PARIS (AFP) – Rail investigators said Saturday they had found a fault in the track where a train derailed near Paris, killing six people and injuring dozens more.
Friday's derailment may have been caused by a connecting bar that had come loose at a rail switchpoint at Bretigny-sur-Orge station, about 25 kilometres (15 miles) south of Paris, said rail operator SNCF.
The joint bar "broke away, it became detached and came out of its housing", said Pierre Izard, the SNCF's general manager for infrastructure.
It "lodged itself at the centre of the switch, prevented the normal progression of the train's wheels and seems to have caused the train's derailment," he said.
The switch had been checked on July 4 and another train had passed over it half an hour before the accident, said the company.
The SNCF has ordered immediate checks of some 5,000 similar joints on its network.
Transport Minister Frederic Cuvillier said human error was not to blame for the accident.
He praised the train's driver who he said "had absolutely extraordinary reflexes by sending the alert immediately", preventing a collision with an oncoming train.
But France's regional rail lines were out of date after the SNCF focused much of its attention in recent years on high-speed TGV lines, he said.
"We cannot be satisfied with rolling stock that is 30 years old," Cuvillier added. "The situation is severe, with the deterioration in recent years of traditional lines because of a lack of resources."
A railway passenger association also denounced what it called "rust-bucket trains" and the practice of coupling different types of trains together. It called for proper inspections.
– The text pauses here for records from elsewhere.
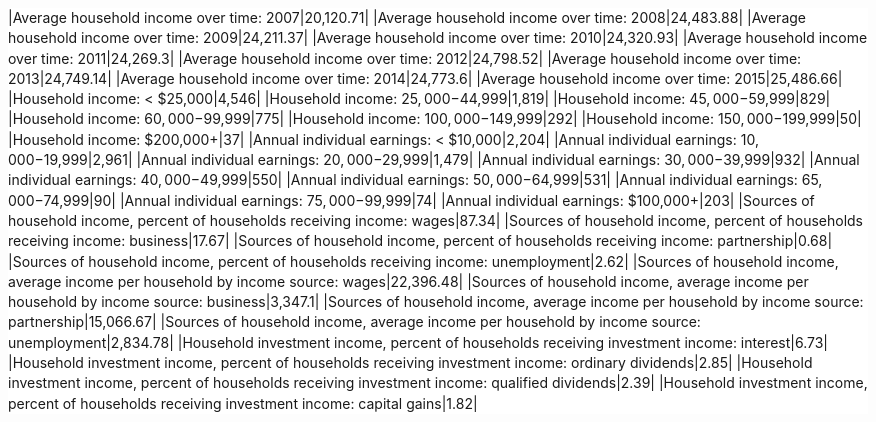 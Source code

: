 |Average household income over time: 2007|20,120.71|
|Average household income over time: 2008|24,483.88|
|Average household income over time: 2009|24,211.37|
|Average household income over time: 2010|24,320.93|
|Average household income over time: 2011|24,269.3|
|Average household income over time: 2012|24,798.52|
|Average household income over time: 2013|24,749.14|
|Average household income over time: 2014|24,773.6|
|Average household income over time: 2015|25,486.66|
|Household income: < $25,000|4,546|
|Household income: $25,000-$44,999|1,819|
|Household income: $45,000-$59,999|829|
|Household income: $60,000-$99,999|775|
|Household income: $100,000-$149,999|292|
|Household income: $150,000-$199,999|50|
|Household income: $200,000+|37|
|Annual individual earnings: < $10,000|2,204|
|Annual individual earnings: $10,000-$19,999|2,961|
|Annual individual earnings: $20,000-$29,999|1,479|
|Annual individual earnings: $30,000-$39,999|932|
|Annual individual earnings: $40,000-$49,999|550|
|Annual individual earnings: $50,000-$64,999|531|
|Annual individual earnings: $65,000-$74,999|90|
|Annual individual earnings: $75,000-$99,999|74|
|Annual individual earnings: $100,000+|203|
|Sources of household income, percent of households receiving income: wages|87.34|
|Sources of household income, percent of households receiving income: business|17.67|
|Sources of household income, percent of households receiving income: partnership|0.68|
|Sources of household income, percent of households receiving income: unemployment|2.62|
|Sources of household income, average income per household by income source: wages|22,396.48|
|Sources of household income, average income per household by income source: business|3,347.1|
|Sources of household income, average income per household by income source: partnership|15,066.67|
|Sources of household income, average income per household by income source: unemployment|2,834.78|
|Household investment income, percent of households receiving investment income: interest|6.73|
|Household investment income, percent of households receiving investment income: ordinary dividends|2.85|
|Household investment income, percent of households receiving investment income: qualified dividends|2.39|
|Household investment income, percent of households receiving investment income: capital gains|1.82|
President Francois Hollande was likely to face tough questions about the accident on Sunday, when he gives an interview to leading French television channels to mark the Bastille Day holiday.
A minute of silence was held at noon (1000 GMT) Saturday on all French trains and in all stations for the victims of the accident, which took place as many were leaving for summer holidays.
The local prefect's office said the dead were four men and two women, aged between 19 and 82.
A source close to the investigation told AFP the dead included a couple in their 80s from Bretigny, three men aged 19, 23, and 60, and a young woman whose exact age was not immediately clear.
"Two were probably on the train while four were on the platform" hit by the train, said the source.
The train came off the tracks and crashed into the station platform at 5:14 pm Friday, as it travelled at 137 kilometres (85 miles) per hour on its way from Paris to the west-central city of Limoges.
Four carriages of the train jumped the tracks, three of which overturned. One carriage smashed across a platform and came to rest on a parallel track; another lay half-way across the platform. There were 385 passengers on the train.
The local prefect said that death toll of six was final after the first of the four damaged carriages was removed from the tracks. They had feared finding more bodies in the wreckage.
Michel Fuzeau, the prefect of the Essonne region, said that 16 victims of the crash were still in hospital and the condition of those most seriously injured had stabilised.
Health officials have said at least 50 people had been treated for injuries.
The SNCF, judicial authorities and France's BEA safety agency have each launched separate investigations into the accident.
Witnesses said the crash site resembled a war zone, with 57-year-old passenger Marc Cheutin saying he had to "step over a decapitated person" to exit the carriage he had been travelling in.
The accident was still disrupting Paris commuter lines on Saturday. Paris-Austerlitz station, where the train had departed from on Friday, was expected to remain closed for several days.
Officials meanwhile dismissed reports from police unions that a group of people pretending to be part of rescue efforts had attempted to steal from the victims, and that gangs had thrown stones at emergency workers.
The Red Cross and France's SAMU emergency medical service denied having faced any problems in carrying out their work.
Hollande, who visited the crash site soon after the accident, stressed that ordinary people had gone to help the crash victims.
The derailment was France's worst rail accident since 2008, when a train collided with a schoolbus, killing seven schoolchildren.